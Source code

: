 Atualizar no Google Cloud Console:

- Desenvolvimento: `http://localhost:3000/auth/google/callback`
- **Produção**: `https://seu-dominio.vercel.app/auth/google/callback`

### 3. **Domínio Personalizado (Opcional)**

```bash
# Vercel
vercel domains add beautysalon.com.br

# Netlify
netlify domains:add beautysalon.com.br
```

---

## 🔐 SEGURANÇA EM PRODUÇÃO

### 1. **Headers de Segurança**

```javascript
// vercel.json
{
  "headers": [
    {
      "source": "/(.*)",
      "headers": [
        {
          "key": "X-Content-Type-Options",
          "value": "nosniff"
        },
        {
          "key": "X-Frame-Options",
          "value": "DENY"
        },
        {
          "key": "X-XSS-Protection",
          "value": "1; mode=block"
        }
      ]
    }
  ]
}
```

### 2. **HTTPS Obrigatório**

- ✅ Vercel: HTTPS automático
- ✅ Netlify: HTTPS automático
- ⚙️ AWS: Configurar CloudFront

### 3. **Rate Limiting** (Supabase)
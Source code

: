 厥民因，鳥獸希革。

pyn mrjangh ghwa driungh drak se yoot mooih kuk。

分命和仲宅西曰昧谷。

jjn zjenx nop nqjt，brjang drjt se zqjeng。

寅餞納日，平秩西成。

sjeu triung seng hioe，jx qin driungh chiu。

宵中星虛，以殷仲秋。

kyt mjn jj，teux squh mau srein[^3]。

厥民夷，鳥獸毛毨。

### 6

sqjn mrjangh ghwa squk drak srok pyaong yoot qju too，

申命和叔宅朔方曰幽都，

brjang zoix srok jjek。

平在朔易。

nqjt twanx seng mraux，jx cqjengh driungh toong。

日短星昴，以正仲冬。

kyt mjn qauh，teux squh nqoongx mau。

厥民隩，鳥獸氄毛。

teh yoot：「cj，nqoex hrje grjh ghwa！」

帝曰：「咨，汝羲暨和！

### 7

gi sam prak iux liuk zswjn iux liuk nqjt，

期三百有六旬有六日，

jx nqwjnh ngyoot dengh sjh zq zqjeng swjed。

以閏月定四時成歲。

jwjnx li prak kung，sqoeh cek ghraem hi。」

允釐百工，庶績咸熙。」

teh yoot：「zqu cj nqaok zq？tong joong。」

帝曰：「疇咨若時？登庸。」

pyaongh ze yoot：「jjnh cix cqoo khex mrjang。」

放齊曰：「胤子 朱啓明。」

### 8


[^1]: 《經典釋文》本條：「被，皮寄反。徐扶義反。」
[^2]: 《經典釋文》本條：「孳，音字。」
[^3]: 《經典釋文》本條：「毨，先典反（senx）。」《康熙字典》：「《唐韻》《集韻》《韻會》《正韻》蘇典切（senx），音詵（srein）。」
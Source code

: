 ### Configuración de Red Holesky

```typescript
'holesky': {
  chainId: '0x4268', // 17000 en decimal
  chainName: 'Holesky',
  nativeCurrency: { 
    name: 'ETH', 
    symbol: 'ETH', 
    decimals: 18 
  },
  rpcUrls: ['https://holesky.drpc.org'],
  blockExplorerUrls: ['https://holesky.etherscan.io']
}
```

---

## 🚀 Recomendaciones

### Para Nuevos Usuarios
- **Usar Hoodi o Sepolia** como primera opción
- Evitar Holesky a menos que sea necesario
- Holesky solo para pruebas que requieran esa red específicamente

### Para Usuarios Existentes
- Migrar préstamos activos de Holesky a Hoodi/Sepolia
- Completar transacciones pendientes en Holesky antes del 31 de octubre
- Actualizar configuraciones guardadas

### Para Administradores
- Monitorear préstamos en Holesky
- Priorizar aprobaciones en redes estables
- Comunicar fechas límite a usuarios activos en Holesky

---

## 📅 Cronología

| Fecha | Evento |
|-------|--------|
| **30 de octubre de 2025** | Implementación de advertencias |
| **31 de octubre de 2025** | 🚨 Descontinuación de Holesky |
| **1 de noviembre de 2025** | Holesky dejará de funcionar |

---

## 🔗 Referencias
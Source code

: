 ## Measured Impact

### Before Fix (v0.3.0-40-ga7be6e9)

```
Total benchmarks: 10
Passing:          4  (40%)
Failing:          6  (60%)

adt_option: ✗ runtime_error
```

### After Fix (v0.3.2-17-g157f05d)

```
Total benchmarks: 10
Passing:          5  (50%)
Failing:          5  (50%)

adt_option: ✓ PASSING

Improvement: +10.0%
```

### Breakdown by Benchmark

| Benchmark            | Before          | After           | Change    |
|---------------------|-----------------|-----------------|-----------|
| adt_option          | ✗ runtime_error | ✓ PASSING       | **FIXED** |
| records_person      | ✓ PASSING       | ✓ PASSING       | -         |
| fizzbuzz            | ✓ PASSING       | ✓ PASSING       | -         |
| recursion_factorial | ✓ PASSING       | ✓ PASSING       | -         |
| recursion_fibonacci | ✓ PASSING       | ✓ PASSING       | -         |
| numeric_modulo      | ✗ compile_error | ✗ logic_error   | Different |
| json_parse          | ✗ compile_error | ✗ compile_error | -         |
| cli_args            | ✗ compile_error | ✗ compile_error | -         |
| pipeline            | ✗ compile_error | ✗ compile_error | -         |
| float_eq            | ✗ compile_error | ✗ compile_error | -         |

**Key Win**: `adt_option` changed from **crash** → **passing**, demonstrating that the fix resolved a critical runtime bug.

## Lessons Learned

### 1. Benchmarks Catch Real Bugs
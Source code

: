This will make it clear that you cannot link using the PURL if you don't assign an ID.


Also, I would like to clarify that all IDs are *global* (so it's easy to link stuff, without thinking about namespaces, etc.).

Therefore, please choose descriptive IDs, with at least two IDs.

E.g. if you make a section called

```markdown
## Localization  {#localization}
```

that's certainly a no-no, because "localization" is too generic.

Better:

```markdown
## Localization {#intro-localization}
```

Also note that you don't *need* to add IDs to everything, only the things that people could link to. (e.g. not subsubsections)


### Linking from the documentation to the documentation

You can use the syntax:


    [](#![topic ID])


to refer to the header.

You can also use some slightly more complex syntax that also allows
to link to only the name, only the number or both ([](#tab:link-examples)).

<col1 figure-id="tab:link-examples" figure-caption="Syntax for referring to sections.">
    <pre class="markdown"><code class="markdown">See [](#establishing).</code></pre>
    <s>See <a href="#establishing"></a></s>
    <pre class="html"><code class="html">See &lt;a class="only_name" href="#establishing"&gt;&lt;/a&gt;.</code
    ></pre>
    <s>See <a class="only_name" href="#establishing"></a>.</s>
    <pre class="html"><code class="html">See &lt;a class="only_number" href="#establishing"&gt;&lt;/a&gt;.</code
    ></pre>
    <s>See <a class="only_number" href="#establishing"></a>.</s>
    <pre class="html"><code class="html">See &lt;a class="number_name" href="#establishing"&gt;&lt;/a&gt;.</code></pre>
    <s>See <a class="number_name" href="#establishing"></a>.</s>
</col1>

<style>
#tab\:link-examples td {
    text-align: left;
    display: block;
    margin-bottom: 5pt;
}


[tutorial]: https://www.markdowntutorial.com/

※ ※ ※

◆ **WORK ORDER**:
Retype the listing from its first line onward, stopping after the line that contains "[^2]: 《經典釋文》本條：「孳，音字。」" has been retyped in full.

◆ **OUTPUT FOR THIS EXERCISE**:
Source code

: Atualizar no Google Cloud Console:

- Desenvolvimento: `http://localhost:3000/auth/google/callback`
- **Produção**: `https://seu-dominio.vercel.app/auth/google/callback`

### 3. **Domínio Personalizado (Opcional)**

```bash
# Vercel
vercel domains add beautysalon.com.br

# Netlify
netlify domains:add beautysalon.com.br
```

---

## 🔐 SEGURANÇA EM PRODUÇÃO

### 1. **Headers de Segurança**

```javascript
// vercel.json
{
  "headers": [
    {
      "source": "/(.*)",
      "headers": [
        {
          "key": "X-Content-Type-Options",
          "value": "nosniff"
        },
        {
          "key": "X-Frame-Options",
          "value": "DENY"
        },
        {
          "key": "X-XSS-Protection",
          "value": "1; mode=block"
        }
      ]
    }
  ]
}
```

### 2. **HTTPS Obrigatório**

- ✅ Vercel: HTTPS automático
- ✅ Netlify: HTTPS automático
- ⚙️ AWS: Configurar CloudFront

### 3. **Rate Limiting** (Supabase)
Source code

: 厥民因，鳥獸希革。

pyn mrjangh ghwa driungh drak se yoot mooih kuk。

分命和仲宅西曰昧谷。

jjn zjenx nop nqjt，brjang drjt se zqjeng。

寅餞納日，平秩西成。

sjeu triung seng hioe，jx qin driungh chiu。

宵中星虛，以殷仲秋。

kyt mjn jj，teux squh mau srein[^3]。

厥民夷，鳥獸毛毨。

### 6

sqjn mrjangh ghwa squk drak srok pyaong yoot qju too，

申命和叔宅朔方曰幽都，

brjang zoix srok jjek。

平在朔易。

nqjt twanx seng mraux，jx cqjengh driungh toong。

日短星昴，以正仲冬。

kyt mjn qauh，teux squh nqoongx mau。

厥民隩，鳥獸氄毛。

teh yoot：「cj，nqoex hrje grjh ghwa！」

帝曰：「咨，汝羲暨和！

### 7

gi sam prak iux liuk zswjn iux liuk nqjt，

期三百有六旬有六日，

jx nqwjnh ngyoot dengh sjh zq zqjeng swjed。

以閏月定四時成歲。

jwjnx li prak kung，sqoeh cek ghraem hi。」

允釐百工，庶績咸熙。」

teh yoot：「zqu cj nqaok zq？tong joong。」

帝曰：「疇咨若時？登庸。」

pyaongh ze yoot：「jjnh cix cqoo khex mrjang。」

放齊曰：「胤子 朱啓明。」

### 8


[^1]: 《經典釋文》本條：「被，皮寄反。徐扶義反。」
[^2]: 《經典釋文》本條：「孳，音字。」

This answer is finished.